Most importantly, Jenkins said, is the fact that any such reasons for reductions in the appraisals should have been applied equally to privately owned and developer-owned lots.

"I am sorry Mr. Jenkins spent so much time researching this matter when a simple phone call would have answered these questions," said Arp, who blames the issue on a political adversary, not Jenkins.

A state opinion

In seeking guidance from the state, Jenkins was told the appraisal rollbacks were not justified under state law.

"It sounds as if the person who did it was using the practice of developer discounting," said Robert Lee, general counsel to the state Comptroller of the Treasury, division of property assessments. "The state Board of Equalization has determined that there is nothing in the law that allows developer discounting."

Developer discounting was popular in some Tennessee counties until the late 1980s, according to Lee. The practice, designed to encourage development, was based on the consideration that the developer is more of a middleman and should not be taxed at the same level as private landowners.

Legal opinions issued by Tennessee judges in the late 1980s and early 1990s made it clear that the practice is not legal, Lee said.

"We hope the practice is not used any more," he said. "The law states that all property is to be taxed at fair market value."

Lee said the possibility of filing criminal charges depends on the circumstances, noting that if a "quid pro quo" existed between the developer and the assessor's office, the local district attorney could pursue criminal charges.

In cases where developer discounting has been discovered, the assessor's office or the state Board of Equalization has the power to restore the appraisals to their proper value, Lee said.

Aware of the issue

Loudon County District Attorney General Russell Johnson said his office became aware of the appraisal issue Aug. 4 when he received copies of letters sent to Gov. Phil Bredesen's office pertaining to appraisals in question.

Johnson said he has spoken to several people involved in the issue and decided to seek advice from the state's property assessment division in Nashville.

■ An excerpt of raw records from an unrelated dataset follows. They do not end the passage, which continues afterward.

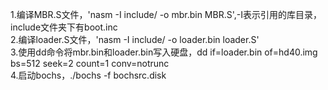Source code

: 1.编译MBR.S文件，'nasm -I include/ -o mbr.bin MBR.S',-I表示引用的库目录，include文件夹下有boot.inc   
2.编译loader.S文件，'nasm -I include/ -o loader.bin loader.S'  
3.使用dd命令将mbr.bin和loader.bin写入硬盘，dd if=loader.bin of=hd40.img bs=512 seek=2 count=1 conv=notrunc   
4.启动bochs，./bochs -f bochsrc.disk    
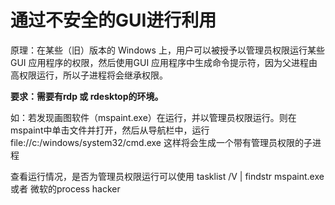 # 通过不安全的GUI进行利用

原理：在某些（旧）版本的 Windows 上，用户可以被授予以管理员权限运行某些 GUI 应用程序的权限，然后使用GUI 应用程序中生成命令提示符，因为父进程由高权限运行，所以子进程将会继承权限。

**要求：需要有rdp 或 rdesktop的环境。**

如：若发现画图软件（mspaint.exe）在运行，并以管理员权限运行。则在mspaint中单击文件并打开，然后从导航栏中，运行file://c:/windows/system32/cmd.exe   这样将会生成一个带有管理员权限的子进程

查看运行情况，是否为管理员权限运行可以使用 tasklist /V | findstr mspaint.exe 或者 微软的process hacker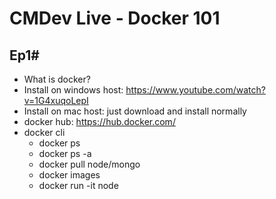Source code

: # CMDev Live - Docker 101

## Ep1#

- What is docker?
- Install on windows host: https://www.youtube.com/watch?v=1G4xuqoLepI
- Install on mac host: just download and install normally
- docker hub: https://hub.docker.com/
- docker cli
  - docker ps
  - docker ps -a
  - docker pull node/mongo
  - docker images
  - docker run -it node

He said he was traveling to Nashville Friday to meet with Lee.

Jenkins said that after discovering the inconsistencies he began conducting a review of each assessment and has since reassessed the lots and managed to correct all but $1.3 million of the $11.6 million in 2005 adjustments in time for the 2008 tax bills.

The rollback of the 2005 reappraisal on 178 select properties and the resulting write off of $11.6 million in appraised value ended up costing Loudon County more than $132,000 in lost tax revenue, Jenkins said.

"That money is not recoverable and that portion of the tax burden had to be redistributed among the rest of Loudon County's taxpayers," Jenkins said.

Renkel believes payback is due, though not necessarily from taxpayers.

"I think its wrong," Renkel said. "I'm very glad Mr. Jenkins investigated. The way I look at it, it should be illegal. I think somebody should pay.